---------- RECORDS SHOWN

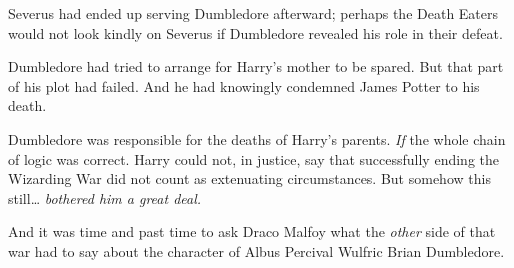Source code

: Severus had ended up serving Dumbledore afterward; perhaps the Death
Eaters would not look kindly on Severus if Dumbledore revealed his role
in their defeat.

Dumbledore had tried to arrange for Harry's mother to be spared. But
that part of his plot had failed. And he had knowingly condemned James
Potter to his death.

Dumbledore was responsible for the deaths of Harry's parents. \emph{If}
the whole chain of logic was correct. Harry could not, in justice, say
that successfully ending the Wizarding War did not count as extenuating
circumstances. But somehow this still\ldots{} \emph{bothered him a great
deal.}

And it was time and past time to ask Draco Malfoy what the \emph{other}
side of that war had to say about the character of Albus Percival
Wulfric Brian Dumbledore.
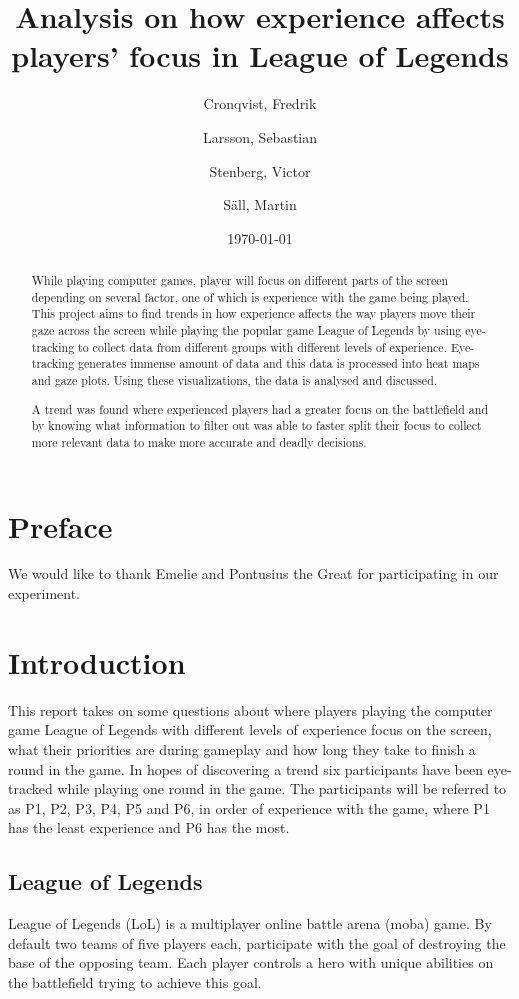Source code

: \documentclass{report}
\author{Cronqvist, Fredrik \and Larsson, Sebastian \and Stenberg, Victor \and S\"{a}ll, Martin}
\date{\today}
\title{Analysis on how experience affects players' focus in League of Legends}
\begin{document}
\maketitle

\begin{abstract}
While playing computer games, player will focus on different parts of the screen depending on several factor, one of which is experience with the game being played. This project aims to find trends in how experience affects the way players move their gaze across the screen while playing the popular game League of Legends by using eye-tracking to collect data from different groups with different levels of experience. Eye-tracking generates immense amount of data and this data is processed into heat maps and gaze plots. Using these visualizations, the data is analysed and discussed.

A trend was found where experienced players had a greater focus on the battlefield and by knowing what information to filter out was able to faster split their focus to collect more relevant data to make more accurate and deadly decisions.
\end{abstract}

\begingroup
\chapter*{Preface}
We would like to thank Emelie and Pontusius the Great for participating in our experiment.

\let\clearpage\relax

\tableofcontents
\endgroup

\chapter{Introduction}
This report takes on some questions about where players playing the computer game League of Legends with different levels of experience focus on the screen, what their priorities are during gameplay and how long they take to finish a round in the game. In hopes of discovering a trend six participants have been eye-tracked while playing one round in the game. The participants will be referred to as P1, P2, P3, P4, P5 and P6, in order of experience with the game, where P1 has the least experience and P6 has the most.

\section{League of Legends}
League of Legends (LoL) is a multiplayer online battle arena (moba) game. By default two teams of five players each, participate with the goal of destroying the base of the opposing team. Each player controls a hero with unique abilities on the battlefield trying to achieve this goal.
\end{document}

--------------------
---------- RECORDS SHOWN

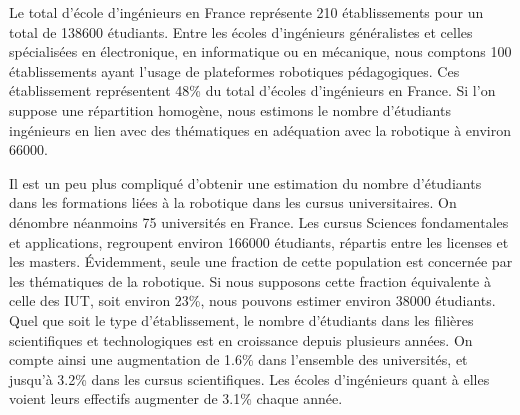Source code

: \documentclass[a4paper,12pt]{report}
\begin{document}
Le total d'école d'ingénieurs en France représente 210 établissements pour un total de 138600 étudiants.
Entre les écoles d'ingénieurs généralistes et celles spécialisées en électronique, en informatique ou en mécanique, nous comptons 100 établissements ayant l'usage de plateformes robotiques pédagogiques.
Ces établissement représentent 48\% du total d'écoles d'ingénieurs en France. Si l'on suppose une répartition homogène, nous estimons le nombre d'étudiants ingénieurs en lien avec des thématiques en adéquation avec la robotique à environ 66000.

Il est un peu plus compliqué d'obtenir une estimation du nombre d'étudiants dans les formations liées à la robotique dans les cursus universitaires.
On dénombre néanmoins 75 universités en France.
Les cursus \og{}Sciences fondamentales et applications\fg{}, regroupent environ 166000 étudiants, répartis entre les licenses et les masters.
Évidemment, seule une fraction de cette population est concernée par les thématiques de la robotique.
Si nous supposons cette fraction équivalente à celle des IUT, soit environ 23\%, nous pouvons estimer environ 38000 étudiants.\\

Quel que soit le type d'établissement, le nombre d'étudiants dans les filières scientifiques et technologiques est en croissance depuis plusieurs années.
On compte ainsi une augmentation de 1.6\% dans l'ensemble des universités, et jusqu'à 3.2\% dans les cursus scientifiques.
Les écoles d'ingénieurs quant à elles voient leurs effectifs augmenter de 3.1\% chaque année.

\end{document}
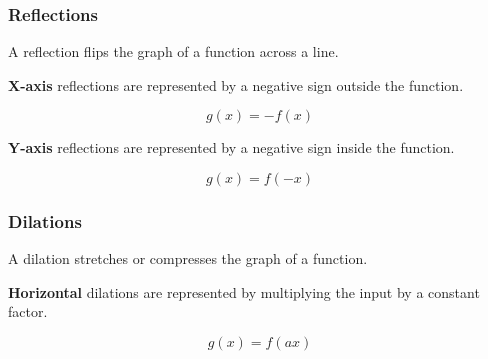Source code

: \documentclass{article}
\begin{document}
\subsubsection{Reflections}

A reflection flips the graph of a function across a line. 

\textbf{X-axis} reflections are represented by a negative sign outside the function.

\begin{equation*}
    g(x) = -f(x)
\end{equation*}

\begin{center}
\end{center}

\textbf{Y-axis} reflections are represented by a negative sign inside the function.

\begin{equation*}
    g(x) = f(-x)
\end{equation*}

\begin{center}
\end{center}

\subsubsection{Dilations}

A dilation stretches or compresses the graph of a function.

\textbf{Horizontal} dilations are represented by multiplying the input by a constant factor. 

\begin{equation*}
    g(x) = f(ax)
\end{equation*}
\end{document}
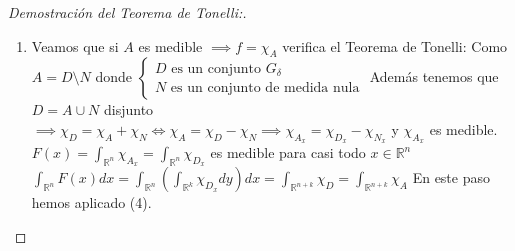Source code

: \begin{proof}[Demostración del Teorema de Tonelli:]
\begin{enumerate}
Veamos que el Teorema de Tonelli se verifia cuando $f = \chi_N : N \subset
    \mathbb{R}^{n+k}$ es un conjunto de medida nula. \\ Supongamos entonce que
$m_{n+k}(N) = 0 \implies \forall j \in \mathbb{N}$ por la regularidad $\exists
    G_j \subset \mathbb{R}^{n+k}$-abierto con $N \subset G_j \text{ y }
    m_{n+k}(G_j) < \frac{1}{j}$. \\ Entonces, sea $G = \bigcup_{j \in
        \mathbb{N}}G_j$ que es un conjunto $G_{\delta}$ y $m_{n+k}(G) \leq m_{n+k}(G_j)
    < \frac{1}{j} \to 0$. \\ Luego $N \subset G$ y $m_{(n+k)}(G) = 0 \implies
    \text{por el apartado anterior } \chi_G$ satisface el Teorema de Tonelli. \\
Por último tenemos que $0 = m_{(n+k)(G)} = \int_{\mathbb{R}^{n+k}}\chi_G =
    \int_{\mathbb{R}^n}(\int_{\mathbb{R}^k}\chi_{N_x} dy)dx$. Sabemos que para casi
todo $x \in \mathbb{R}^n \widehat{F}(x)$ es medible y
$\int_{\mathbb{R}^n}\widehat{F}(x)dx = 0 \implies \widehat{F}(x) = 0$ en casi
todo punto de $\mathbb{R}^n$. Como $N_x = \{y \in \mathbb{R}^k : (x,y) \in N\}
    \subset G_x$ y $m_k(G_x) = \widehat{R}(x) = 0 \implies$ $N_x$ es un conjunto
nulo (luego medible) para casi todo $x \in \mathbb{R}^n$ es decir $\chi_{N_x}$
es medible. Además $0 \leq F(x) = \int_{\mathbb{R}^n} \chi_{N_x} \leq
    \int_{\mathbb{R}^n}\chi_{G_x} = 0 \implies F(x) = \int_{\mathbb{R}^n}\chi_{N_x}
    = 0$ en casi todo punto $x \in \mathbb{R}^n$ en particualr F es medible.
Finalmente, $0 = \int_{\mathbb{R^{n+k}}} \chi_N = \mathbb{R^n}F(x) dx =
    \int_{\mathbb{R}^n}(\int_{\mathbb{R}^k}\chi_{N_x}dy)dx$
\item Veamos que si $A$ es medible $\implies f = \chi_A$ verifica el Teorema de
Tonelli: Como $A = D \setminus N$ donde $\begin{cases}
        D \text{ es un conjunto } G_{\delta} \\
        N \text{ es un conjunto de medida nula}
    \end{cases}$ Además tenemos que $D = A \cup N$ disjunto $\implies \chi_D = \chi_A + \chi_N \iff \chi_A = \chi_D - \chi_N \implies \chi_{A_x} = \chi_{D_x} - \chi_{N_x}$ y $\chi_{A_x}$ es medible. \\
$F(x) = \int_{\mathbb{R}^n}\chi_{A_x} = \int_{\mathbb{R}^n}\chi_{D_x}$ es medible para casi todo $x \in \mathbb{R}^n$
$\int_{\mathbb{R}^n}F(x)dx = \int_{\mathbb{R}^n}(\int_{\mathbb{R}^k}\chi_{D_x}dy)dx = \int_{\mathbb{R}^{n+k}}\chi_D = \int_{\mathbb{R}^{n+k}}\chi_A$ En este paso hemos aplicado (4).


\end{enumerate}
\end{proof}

--------------------
---------- RECORDS SHOWN

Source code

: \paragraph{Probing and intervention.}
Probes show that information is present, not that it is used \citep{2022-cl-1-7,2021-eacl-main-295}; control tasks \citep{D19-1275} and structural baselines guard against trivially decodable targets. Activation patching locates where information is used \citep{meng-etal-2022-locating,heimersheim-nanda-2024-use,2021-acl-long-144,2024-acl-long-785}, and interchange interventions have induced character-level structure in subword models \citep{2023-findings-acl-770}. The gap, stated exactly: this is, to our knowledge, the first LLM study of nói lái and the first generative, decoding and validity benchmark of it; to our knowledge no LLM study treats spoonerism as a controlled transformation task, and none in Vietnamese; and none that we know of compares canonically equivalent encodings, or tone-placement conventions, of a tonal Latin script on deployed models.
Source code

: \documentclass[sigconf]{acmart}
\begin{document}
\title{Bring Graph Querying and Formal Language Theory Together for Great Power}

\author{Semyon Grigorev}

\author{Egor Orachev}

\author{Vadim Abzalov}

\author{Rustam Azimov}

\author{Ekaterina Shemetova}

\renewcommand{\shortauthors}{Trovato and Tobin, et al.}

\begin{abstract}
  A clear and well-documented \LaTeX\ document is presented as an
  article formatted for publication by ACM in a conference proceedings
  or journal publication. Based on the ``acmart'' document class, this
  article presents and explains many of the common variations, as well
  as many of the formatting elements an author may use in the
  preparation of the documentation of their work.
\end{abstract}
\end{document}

--------------------

| TO DO |
Copy out the lines above exactly, beginning at the one that contains "que es un conjunto" and ending at the one that contains "0 \implies F(x)".

| TASK ANSWER |
        \mathbb{N}}G_j$ que es un conjunto $G_{\delta}$ y $m_{n+k}(G) \leq m_{n+k}(G_j)
    < \frac{1}{j} \to 0$. \\ Luego $N \subset G$ y $m_{(n+k)}(G) = 0 \implies
    \text{por el apartado anterior } \chi_G$ satisface el Teorema de Tonelli. \\
Por último tenemos que $0 = m_{(n+k)(G)} = \int_{\mathbb{R}^{n+k}}\chi_G =
    \int_{\mathbb{R}^n}(\int_{\mathbb{R}^k}\chi_{N_x} dy)dx$. Sabemos que para casi
todo $x \in \mathbb{R}^n \widehat{F}(x)$ es medible y
$\int_{\mathbb{R}^n}\widehat{F}(x)dx = 0 \implies \widehat{F}(x) = 0$ en casi
todo punto de $\mathbb{R}^n$. Como $N_x = \{y \in \mathbb{R}^k : (x,y) \in N\}
    \subset G_x$ y $m_k(G_x) = \widehat{R}(x) = 0 \implies$ $N_x$ es un conjunto
nulo (luego medible) para casi todo $x \in \mathbb{R}^n$ es decir $\chi_{N_x}$
es medible. Además $0 \leq F(x) = \int_{\mathbb{R}^n} \chi_{N_x} \leq
    \int_{\mathbb{R}^n}\chi_{G_x} = 0 \implies F(x) = \int_{\mathbb{R}^n}\chi_{N_x}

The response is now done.